Maria stayed put there, thought hard for a while and then asked the driver to go back to the turn from Manor police station. ‘From here drive at 60 kmph,’ she instructed. After ten minutes she ordered the driver to stop. On the left was a small kachcha path going in. The paddy fields all around had been set on fire—for the next season’s crop—and there, next to some bushes, under a large tree, she pointed the police team to a heap of bones which lay there, plain for anyone to see.
‘I was really surprised to see the place, it was almost as if it was there for the explicit purpose of disposing of a body,’ recalled Inspector Raorane. In utter silence, broken only by the whistling sound of the truck tyres hitting macadam on the far-off highway, they looked at the half-burnt remains of Neeraj Grover. The skull lay some ten feet away from the ribcage. As they scrounged around they discovered bones, incinerated clothes, a chain with a locket, the soot and the ash.
Inspector Nalawade called Unit IX senior inspector Ashok Borkar, who in turn called Rakesh Maria to let him know that the missing boy’s case had finally been solved. Within hours, a fortnight after Neeraj Grover’s disappearance, the Crime Branch boss was on national television hosting a press conference and giving out the sensational details of Neeraj Grover’s killing.
What did it feel like seeing Neeraj’s remains, I asked Inspector Raorane. ‘Relief. I thought finally I can go back home and get some sleep.’

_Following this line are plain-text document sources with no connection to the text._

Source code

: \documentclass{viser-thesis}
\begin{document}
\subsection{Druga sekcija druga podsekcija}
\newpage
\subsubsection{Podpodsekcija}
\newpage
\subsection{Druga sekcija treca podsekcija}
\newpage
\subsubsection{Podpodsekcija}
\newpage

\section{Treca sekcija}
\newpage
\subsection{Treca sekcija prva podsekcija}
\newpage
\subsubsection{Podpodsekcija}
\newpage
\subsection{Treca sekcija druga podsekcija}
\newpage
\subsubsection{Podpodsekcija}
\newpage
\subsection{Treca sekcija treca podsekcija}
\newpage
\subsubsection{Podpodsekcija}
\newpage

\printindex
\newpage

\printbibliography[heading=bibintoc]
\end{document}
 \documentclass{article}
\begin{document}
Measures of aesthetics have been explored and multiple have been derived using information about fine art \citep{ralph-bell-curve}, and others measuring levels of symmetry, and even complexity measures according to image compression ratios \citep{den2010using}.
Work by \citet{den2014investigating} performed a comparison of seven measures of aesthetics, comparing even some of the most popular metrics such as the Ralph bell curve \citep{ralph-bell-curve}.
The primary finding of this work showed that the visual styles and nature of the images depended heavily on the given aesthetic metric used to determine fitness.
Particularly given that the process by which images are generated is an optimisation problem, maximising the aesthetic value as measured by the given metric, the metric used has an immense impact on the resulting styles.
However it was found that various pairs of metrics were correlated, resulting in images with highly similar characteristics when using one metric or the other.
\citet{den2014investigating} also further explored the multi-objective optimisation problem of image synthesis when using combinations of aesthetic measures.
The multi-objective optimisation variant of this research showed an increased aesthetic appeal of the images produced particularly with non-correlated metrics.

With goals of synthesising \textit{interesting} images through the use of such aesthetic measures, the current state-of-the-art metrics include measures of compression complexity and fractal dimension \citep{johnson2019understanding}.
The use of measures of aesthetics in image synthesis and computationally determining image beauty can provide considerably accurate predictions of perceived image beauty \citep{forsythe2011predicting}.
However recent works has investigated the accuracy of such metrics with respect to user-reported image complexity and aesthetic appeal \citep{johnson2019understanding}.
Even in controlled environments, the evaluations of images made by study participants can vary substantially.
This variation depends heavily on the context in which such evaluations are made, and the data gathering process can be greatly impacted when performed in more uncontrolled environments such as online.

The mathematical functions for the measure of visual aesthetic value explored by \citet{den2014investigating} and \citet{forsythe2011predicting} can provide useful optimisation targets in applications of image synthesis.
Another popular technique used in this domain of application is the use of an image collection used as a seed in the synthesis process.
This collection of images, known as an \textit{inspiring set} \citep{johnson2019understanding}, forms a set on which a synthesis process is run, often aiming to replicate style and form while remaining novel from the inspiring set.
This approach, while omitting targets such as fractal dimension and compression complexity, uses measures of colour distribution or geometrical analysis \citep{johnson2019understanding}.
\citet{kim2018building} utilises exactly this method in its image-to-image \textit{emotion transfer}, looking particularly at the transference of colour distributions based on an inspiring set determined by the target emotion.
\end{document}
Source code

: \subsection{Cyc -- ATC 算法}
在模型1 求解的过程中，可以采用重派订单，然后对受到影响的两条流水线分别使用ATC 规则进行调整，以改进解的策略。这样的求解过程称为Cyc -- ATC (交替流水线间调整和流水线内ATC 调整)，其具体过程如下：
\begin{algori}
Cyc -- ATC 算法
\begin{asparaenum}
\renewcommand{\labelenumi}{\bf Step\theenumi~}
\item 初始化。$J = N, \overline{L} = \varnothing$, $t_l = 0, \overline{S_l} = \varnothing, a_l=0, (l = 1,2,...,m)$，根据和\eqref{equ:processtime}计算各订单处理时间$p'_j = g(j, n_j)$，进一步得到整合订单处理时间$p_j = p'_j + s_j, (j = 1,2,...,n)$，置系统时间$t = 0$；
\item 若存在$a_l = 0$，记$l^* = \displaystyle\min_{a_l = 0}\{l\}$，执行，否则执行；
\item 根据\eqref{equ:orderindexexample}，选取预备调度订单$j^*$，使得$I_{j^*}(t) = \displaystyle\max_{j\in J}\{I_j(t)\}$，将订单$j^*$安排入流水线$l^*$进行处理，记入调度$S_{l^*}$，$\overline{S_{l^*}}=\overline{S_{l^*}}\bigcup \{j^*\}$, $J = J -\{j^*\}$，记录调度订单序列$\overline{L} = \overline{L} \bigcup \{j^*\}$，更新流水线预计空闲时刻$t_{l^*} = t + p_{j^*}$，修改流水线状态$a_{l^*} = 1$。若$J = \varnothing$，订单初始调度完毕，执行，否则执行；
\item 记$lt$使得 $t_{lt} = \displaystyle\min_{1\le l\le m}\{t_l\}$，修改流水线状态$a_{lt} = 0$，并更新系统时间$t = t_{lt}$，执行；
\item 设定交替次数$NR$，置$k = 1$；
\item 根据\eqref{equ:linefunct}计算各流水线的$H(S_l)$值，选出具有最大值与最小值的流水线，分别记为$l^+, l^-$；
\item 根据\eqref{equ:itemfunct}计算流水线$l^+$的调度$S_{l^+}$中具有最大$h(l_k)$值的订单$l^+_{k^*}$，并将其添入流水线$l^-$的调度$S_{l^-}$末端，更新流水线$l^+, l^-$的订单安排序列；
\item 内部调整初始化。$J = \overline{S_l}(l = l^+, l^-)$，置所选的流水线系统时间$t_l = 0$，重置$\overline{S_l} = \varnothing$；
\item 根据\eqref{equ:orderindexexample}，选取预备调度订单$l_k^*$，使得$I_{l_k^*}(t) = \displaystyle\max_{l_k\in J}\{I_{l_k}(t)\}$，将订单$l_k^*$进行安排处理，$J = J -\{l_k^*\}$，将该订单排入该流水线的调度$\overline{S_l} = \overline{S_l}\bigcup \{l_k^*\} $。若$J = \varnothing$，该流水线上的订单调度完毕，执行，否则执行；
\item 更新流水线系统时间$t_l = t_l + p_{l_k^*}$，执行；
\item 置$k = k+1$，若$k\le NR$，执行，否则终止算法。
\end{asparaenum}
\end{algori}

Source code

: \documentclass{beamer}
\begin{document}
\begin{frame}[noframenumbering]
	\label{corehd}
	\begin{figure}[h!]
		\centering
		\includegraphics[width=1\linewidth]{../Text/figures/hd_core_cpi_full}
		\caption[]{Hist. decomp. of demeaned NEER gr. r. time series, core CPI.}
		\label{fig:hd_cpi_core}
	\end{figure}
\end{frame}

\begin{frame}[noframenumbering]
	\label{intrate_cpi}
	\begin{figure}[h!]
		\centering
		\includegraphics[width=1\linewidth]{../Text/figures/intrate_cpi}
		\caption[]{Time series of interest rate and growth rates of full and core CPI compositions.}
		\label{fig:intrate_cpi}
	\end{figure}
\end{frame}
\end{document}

The team returned to Mumbai at 8 pm. Two weeks ago, Maria and Emile had returned to Mumbai from Manor at about the same time. The first thing the couple had done was stop at a mattress shop. Kamlesh Jain, proprietor of the Sunshine Foam Furnishing shop, recalled Maria coming into his shop and asking him to send two of his workers to pick up two mattresses from her flat which were in urgent need of fresh covers.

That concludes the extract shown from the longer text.